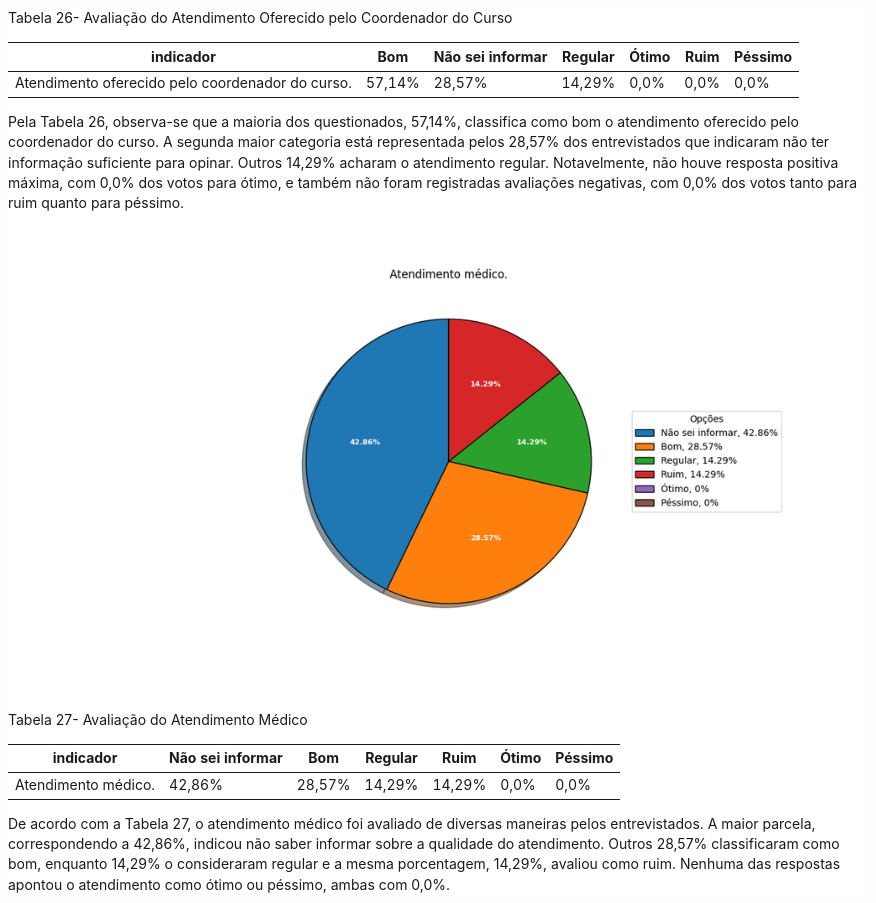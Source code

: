 Tabela 26- Avaliação do Atendimento Oferecido pelo Coordenador do Curso 

| indicador | Bom | Não sei informar | Regular | Ótimo | Ruim | Péssimo | 
|---|---|---|---|---|---|---| 
| Atendimento oferecido pelo coordenador do curso. | 57,14% |  28,57% |  14,29% |  0,0% |  0,0% |  0,0% | 
 
Pela Tabela 26, observa-se que a maioria dos questionados, 57,14%, classifica como bom o atendimento oferecido pelo coordenador do curso. A segunda maior categoria está representada pelos 28,57% dos entrevistados que indicaram não ter informação suficiente para opinar. Outros 14,29% acharam o atendimento regular. Notavelmente, não houve resposta positiva máxima, com 0,0% dos votos para ótimo, e também não foram registradas avaliações negativas, com 0,0% dos votos tanto para ruim quanto para péssimo.


![Avaliação do Atendimento Médico](Figura_Grafico/fig_11_235_1827.png 'Avaliação do Atendimento Médico')

Tabela 27- Avaliação do Atendimento Médico 

| indicador | Não sei informar | Bom | Regular | Ruim | Ótimo | Péssimo | 
|---|---|---|---|---|---|---| 
| Atendimento médico. | 42,86% |  28,57% |  14,29% |  14,29% |  0,0% |  0,0% | 
 
De acordo com a Tabela 27, o atendimento médico foi avaliado de diversas maneiras pelos entrevistados. A maior parcela, correspondendo a 42,86%, indicou não saber informar sobre a qualidade do atendimento. Outros 28,57% classificaram como bom, enquanto 14,29% o consideraram regular e a mesma porcentagem, 14,29%, avaliou como ruim. Nenhuma das respostas apontou o atendimento como ótimo ou péssimo, ambas com 0,0%.

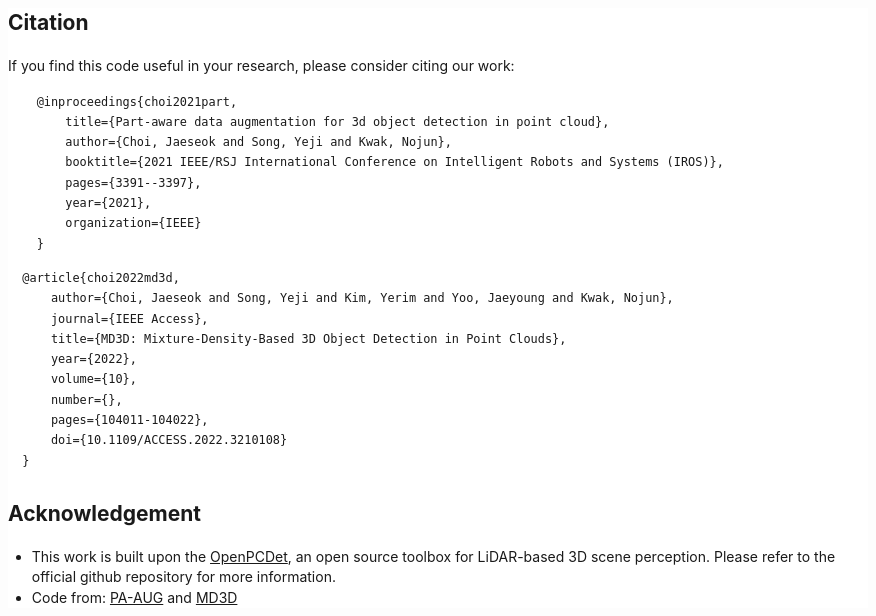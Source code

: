 ## Citation
If you find this code useful in your research, please consider citing our work:
```
    @inproceedings{choi2021part,
        title={Part-aware data augmentation for 3d object detection in point cloud},
        author={Choi, Jaeseok and Song, Yeji and Kwak, Nojun},
        booktitle={2021 IEEE/RSJ International Conference on Intelligent Robots and Systems (IROS)},
        pages={3391--3397},
        year={2021},
        organization={IEEE}
    }
```

```
  @article{choi2022md3d,
      author={Choi, Jaeseok and Song, Yeji and Kim, Yerim and Yoo, Jaeyoung and Kwak, Nojun},
      journal={IEEE Access}, 
      title={MD3D: Mixture-Density-Based 3D Object Detection in Point Clouds}, 
      year={2022},
      volume={10},
      number={},
      pages={104011-104022},
      doi={10.1109/ACCESS.2022.3210108}
  }
```

## Acknowledgement
- This work is built upon the [OpenPCDet](https://github.com/open-mmlab/OpenPCDet), an open source toolbox for LiDAR-based 3D scene perception. Please refer to the official github repository for more information.
- Code from: [PA-AUG](https://github.com/sky77764/pa-aug.pytorch) and [MD3D](https://github.com/sky77764/MD3D)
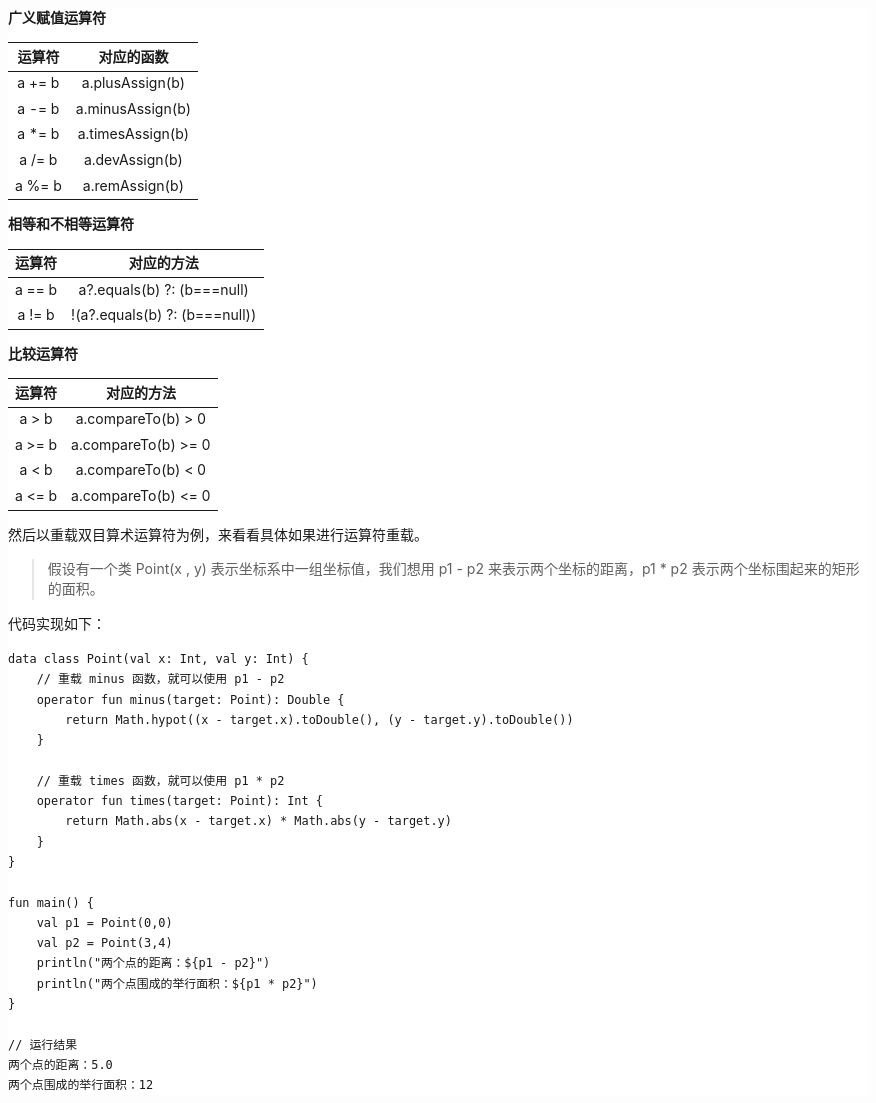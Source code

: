 **广义赋值运算符**

| 运算符      |     对应的函数 |
| :--------: | :--------:|
| a += b    |   a.plusAssign(b) |
| a -= b    |   a.minusAssign(b) |
| a *= b    |   a.timesAssign(b) |
| a /= b    |   a.devAssign(b) |
| a %= b    |   a.remAssign(b) |

**相等和不相等运算符**

| 运算符      |     对应的方法 |
| :--------: | :--------:|
| a == b    |   a?.equals(b) ?: (b===null) |
| a != b    |   !(a?.equals(b) ?: (b===null)) |

**比较运算符**

| 运算符      |     对应的方法 |
| :--------: | :--------:|
| a > b    |   a.compareTo(b) > 0 |
| a >= b    |   a.compareTo(b) >= 0 |
| a < b    |   a.compareTo(b) < 0 |
| a <= b    |   a.compareTo(b) <= 0 |

然后以重载双目算术运算符为例，来看看具体如果进行运算符重载。

> 假设有一个类 Point(x , y) 表示坐标系中一组坐标值，我们想用 p1 - p2 来表示两个坐标的距离，p1 * p2 表示两个坐标围起来的矩形的面积。

代码实现如下：

```
data class Point(val x: Int, val y: Int) {
    // 重载 minus 函数，就可以使用 p1 - p2
    operator fun minus(target: Point): Double {
        return Math.hypot((x - target.x).toDouble(), (y - target.y).toDouble())
    }

    // 重载 times 函数，就可以使用 p1 * p2
    operator fun times(target: Point): Int {
        return Math.abs(x - target.x) * Math.abs(y - target.y)
    }
}

fun main() {
    val p1 = Point(0,0)
    val p2 = Point(3,4)
    println("两个点的距离：${p1 - p2}")
    println("两个点围成的举行面积：${p1 * p2}")
}

// 运行结果
两个点的距离：5.0
两个点围成的举行面积：12
```
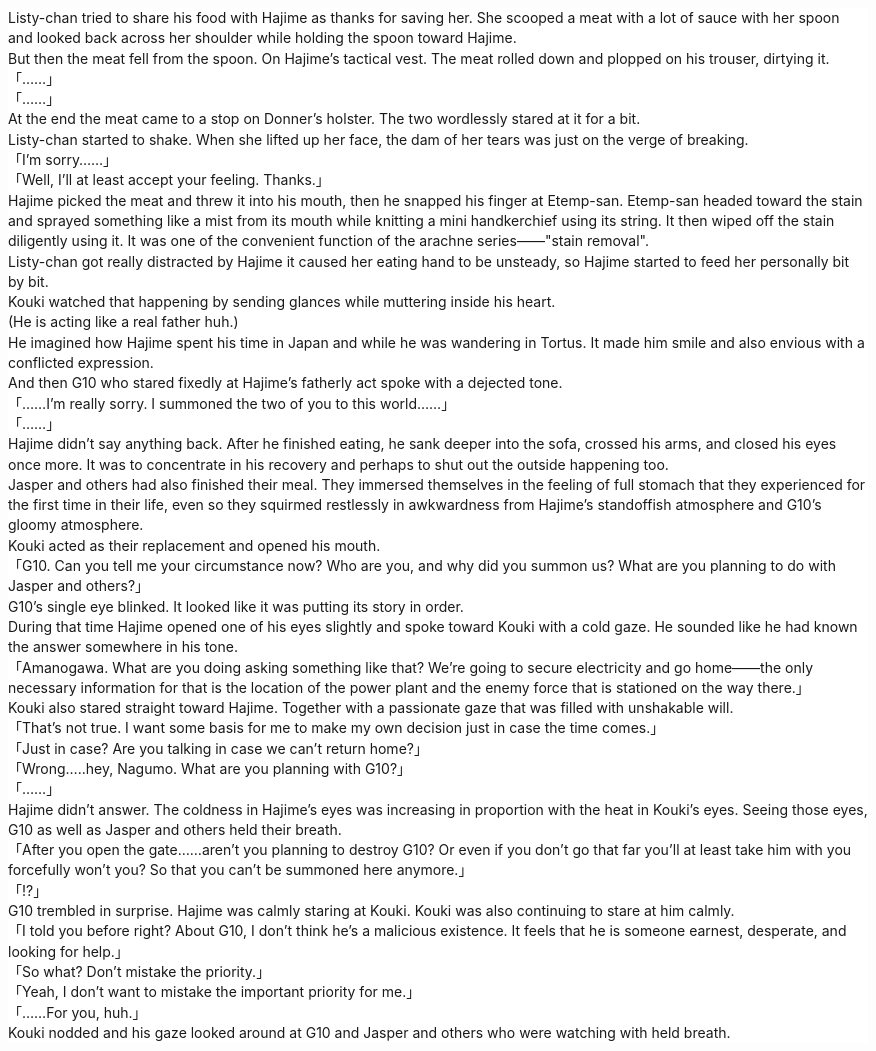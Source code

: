Listy-chan tried to share his food with Hajime as thanks for saving her. She scooped a meat with a lot of sauce with her spoon and looked back across her shoulder while holding the spoon toward Hajime.<br/>
But then the meat fell from the spoon. On Hajime’s tactical vest. The meat rolled down and plopped on his trouser, dirtying it.<br/>
「……」<br/>
「……」<br/>
At the end the meat came to a stop on Donner’s holster. The two wordlessly stared at it for a bit.<br/>
Listy-chan started to shake. When she lifted up her face, the dam of her tears was just on the verge of breaking.<br/>
「I’m sorry……」<br/>
「Well, I’ll at least accept your feeling. Thanks.」<br/>
Hajime picked the meat and threw it into his mouth, then he snapped his finger at Etemp-san. Etemp-san headed toward the stain and sprayed something like a mist from its mouth while knitting a mini handkerchief using its string. It then wiped off the stain diligently using it. It was one of the convenient function of the arachne series――"stain removal".<br/>
Listy-chan got really distracted by Hajime it caused her eating hand to be unsteady, so Hajime started to feed her personally bit by bit.<br/>
Kouki watched that happening by sending glances while muttering inside his heart.<br/>
(He is acting like a real father huh.)<br/>
He imagined how Hajime spent his time in Japan and while he was wandering in Tortus. It made him smile and also envious with a conflicted expression.<br/>
And then G10 who stared fixedly at Hajime’s fatherly act spoke with a dejected tone.<br/>
「……I’m really sorry. I summoned the two of you to this world……」<br/>
「……」<br/>
Hajime didn’t say anything back. After he finished eating, he sank deeper into the sofa, crossed his arms, and closed his eyes once more. It was to concentrate in his recovery and perhaps to shut out the outside happening too.<br/>
Jasper and others had also finished their meal. They immersed themselves in the feeling of full stomach that they experienced for the first time in their life, even so they squirmed restlessly in awkwardness from Hajime’s standoffish atmosphere and G10’s gloomy atmosphere.<br/>
Kouki acted as their replacement and opened his mouth.<br/>
「G10. Can you tell me your circumstance now? Who are you, and why did you summon us? What are you planning to do with Jasper and others?」<br/>
G10’s single eye blinked. It looked like it was putting its story in order.<br/>
During that time Hajime opened one of his eyes slightly and spoke toward Kouki with a cold gaze. He sounded like he had known the answer somewhere in his tone.<br/>
「Amanogawa. What are you doing asking something like that? We’re going to secure electricity and go home――the only necessary information for that is the location of the power plant and the enemy force that is stationed on the way there.」<br/>
Kouki also stared straight toward Hajime. Together with a passionate gaze that was filled with unshakable will.<br/>
「That’s not true. I want some basis for me to make my own decision just in case the time comes.」<br/>
「Just in case? Are you talking in case we can’t return home?」<br/>
「Wrong…..hey, Nagumo. What are you planning with G10?」<br/>
「……」<br/>
Hajime didn’t answer. The coldness in Hajime’s eyes was increasing in proportion with the heat in Kouki’s eyes. Seeing those eyes, G10 as well as Jasper and others held their breath.<br/>
「After you open the gate……aren’t you planning to destroy G10? Or even if you don’t go that far you’ll at least take him with you forcefully won’t you? So that you can’t be summoned here anymore.」<br/>
「!?」<br/>
G10 trembled in surprise. Hajime was calmly staring at Kouki. Kouki was also continuing to stare at him calmly.<br/>
「I told you before right? About G10, I don’t think he’s a malicious existence. It feels that he is someone earnest, desperate, and looking for help.」<br/>
「So what? Don’t mistake the priority.」<br/>
「Yeah, I don’t want to mistake the important priority for me.」<br/>
「……For you, huh.」<br/>
Kouki nodded and his gaze looked around at G10 and Jasper and others who were watching with held breath.<br/>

_Action item_.
For the string "something", work out how many lines of the data contain it; answer with the number alone.

_Answer to this problem_.
2